Small wonder that the foreign donations drastically reduced by 87 per cent from Rs. 16,490 crore in 2018-19 to Rs. 2,190 crore in 2019-20, the year for which the data is readily available in public domain. Now, the government should ask an important question -– how has such a drastic reduction in foreign grants helped in protecting the sovereignty of the country? If one compares the funds that we as a country raise through Foreign Direct Investment (FDI) the volume is much bigger than what the NGO sector raised! Is FDI not a threat to the nation?
Be that as it may, the only source from where the NGO sector could have expected some relief was the Supreme Court. A petition was filed immediately after these amendments were notified to question the constitutional validity of these amendments. Alas, the sector did not get any relief even from the apex court.
Incidentally, the same Bench of the same court had questioned the decision of the government and remarked that “you are discouraging NGO activities” in October last year. Surprisingly, the judgement announced earlier this month labels the “regulatory measures” as “effective” and in the “larger public interest, more particularly to safeguard the sovereignty and integrity of the country”. The Bench also praised Parliament for the “corrective” measures it had taken to eradicate mis-utilisation of funds under the old FCRA law.

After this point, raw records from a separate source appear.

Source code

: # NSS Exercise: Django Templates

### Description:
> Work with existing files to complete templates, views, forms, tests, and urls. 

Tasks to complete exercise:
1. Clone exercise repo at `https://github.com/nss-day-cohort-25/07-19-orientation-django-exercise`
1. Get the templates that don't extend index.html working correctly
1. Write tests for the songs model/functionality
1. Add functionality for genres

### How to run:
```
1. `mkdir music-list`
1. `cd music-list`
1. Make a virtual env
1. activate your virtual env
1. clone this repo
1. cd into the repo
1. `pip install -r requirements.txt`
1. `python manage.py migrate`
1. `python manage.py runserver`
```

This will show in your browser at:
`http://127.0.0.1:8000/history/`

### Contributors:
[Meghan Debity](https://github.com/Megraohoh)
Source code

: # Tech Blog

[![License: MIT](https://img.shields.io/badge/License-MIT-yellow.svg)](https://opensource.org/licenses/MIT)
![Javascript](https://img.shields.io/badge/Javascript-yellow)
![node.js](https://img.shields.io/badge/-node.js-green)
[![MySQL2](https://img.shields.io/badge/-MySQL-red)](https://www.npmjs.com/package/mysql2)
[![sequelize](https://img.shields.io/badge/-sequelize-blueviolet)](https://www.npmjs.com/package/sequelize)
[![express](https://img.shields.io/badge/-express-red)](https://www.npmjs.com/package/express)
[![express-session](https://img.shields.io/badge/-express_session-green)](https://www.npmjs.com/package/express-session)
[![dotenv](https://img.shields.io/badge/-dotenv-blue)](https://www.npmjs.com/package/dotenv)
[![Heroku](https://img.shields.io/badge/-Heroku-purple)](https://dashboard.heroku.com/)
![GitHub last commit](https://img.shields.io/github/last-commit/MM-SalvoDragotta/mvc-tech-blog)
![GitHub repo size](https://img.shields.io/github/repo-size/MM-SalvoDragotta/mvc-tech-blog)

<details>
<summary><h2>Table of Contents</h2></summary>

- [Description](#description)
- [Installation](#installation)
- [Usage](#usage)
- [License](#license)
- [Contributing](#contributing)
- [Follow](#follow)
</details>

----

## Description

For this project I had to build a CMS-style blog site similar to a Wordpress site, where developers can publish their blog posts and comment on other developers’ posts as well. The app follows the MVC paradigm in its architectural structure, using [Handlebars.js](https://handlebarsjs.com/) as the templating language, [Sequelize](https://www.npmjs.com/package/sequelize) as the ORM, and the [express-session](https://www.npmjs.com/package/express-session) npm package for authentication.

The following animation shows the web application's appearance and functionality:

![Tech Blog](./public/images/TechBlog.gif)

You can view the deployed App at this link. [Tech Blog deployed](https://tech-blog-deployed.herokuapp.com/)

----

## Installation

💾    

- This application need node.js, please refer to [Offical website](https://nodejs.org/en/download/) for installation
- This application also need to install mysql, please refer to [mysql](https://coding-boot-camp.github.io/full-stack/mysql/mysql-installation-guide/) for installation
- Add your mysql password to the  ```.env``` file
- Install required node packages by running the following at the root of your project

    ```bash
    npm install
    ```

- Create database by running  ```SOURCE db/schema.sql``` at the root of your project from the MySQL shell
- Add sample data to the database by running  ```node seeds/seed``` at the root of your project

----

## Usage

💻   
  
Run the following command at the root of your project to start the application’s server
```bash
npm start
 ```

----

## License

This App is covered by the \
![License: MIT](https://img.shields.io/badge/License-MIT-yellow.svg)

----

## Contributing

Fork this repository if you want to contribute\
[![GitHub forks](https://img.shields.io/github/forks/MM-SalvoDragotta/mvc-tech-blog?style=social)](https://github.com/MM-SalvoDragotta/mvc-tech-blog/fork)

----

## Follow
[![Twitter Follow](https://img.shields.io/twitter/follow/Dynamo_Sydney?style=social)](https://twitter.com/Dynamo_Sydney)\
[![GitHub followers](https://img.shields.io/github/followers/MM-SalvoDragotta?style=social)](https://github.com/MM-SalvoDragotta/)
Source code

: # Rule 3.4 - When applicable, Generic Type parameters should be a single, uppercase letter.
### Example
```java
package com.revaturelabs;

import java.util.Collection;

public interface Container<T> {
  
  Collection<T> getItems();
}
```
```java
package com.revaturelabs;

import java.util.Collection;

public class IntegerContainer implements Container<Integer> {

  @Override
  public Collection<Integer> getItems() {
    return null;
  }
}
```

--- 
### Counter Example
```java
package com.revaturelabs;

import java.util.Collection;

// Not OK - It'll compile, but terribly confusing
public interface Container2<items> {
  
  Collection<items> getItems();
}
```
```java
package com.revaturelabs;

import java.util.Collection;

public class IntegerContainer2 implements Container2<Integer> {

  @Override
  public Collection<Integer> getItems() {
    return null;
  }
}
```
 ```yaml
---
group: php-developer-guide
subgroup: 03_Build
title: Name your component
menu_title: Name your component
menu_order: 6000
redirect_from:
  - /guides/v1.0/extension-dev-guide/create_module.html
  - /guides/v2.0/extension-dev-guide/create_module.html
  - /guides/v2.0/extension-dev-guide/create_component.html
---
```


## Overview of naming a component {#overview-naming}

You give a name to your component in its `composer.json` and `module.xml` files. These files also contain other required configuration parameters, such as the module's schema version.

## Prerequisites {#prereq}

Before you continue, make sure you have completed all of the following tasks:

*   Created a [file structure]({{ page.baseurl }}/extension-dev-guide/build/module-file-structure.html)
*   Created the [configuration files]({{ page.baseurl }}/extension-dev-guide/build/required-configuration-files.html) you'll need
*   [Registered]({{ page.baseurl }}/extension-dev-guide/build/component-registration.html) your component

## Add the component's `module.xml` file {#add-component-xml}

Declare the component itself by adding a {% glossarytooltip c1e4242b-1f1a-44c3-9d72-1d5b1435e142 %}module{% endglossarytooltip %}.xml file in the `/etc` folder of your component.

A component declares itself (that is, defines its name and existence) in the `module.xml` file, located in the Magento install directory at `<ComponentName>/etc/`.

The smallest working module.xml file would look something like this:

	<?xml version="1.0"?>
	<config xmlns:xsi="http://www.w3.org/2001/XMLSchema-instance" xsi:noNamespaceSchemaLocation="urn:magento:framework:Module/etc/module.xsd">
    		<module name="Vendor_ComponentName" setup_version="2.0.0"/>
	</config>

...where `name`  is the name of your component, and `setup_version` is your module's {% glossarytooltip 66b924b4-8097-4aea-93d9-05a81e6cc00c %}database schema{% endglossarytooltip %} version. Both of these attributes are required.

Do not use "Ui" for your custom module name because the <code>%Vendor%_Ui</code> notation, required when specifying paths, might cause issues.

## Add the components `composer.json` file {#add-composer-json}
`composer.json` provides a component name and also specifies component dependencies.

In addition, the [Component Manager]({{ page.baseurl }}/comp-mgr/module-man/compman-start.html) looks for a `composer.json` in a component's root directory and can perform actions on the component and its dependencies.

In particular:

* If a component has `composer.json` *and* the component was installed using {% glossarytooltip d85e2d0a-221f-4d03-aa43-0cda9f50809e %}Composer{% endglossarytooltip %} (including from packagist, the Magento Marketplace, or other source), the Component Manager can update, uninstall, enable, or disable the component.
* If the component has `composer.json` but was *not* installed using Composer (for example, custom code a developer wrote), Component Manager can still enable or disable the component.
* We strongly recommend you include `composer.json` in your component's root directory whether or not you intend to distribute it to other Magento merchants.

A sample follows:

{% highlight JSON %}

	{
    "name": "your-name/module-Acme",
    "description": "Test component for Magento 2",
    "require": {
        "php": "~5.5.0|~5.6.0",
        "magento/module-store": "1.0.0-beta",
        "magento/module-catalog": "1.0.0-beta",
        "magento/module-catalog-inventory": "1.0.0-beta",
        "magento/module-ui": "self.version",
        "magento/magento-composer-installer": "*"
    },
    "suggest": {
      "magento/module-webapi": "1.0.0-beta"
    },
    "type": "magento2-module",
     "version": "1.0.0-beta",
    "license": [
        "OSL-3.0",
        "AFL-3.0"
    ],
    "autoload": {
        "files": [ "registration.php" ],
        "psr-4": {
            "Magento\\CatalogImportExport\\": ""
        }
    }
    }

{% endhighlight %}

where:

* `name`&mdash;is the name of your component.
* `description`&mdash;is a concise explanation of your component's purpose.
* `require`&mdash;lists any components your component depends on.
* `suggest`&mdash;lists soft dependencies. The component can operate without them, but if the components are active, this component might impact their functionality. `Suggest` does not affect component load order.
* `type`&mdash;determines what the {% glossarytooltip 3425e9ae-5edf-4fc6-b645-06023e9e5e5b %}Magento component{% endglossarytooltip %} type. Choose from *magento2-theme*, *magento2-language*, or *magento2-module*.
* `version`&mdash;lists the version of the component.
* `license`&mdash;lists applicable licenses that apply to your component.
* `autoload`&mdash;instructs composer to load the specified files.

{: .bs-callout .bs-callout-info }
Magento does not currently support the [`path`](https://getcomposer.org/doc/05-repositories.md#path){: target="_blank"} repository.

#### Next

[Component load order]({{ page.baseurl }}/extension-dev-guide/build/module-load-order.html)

Now, what has changed in these six months? Of course, only the judges would be able to answer this question. However, will the same judges comment in the same manner on the use of foreign funds for political purposes? With a tweak in the definition of foreign source in 2010, FCRA opened the gates for the foreign funds flow into the coffers of the political parties. Many NGOs have lost their FCRA registration purportedly for violating the law; will the political parties now face the heat too?
Yes, two leading political parties, including the one ruling the country, have been found to be violating not only FCRA but also the Representation of the People Act. What guarantee does the court have that the money is being put to good use?
Similarly, will the transactions in electoral bonds, which have been made airtight to the extent that even the Election Commission of India does not have the right to investigate, stand the court’s scrutiny when it comes to national security?
Incidentally, many petitions questioning the amendments and constitutional validity of electoral bonds are pending before the apex court. We can only hope against hope that the political parties will be treated just like the NGOs. After all, the court cannot be selective in its approach. We have been told repeatedly since our childhood that everyone is equal in the eyes of law. Will this hold true in these cases too?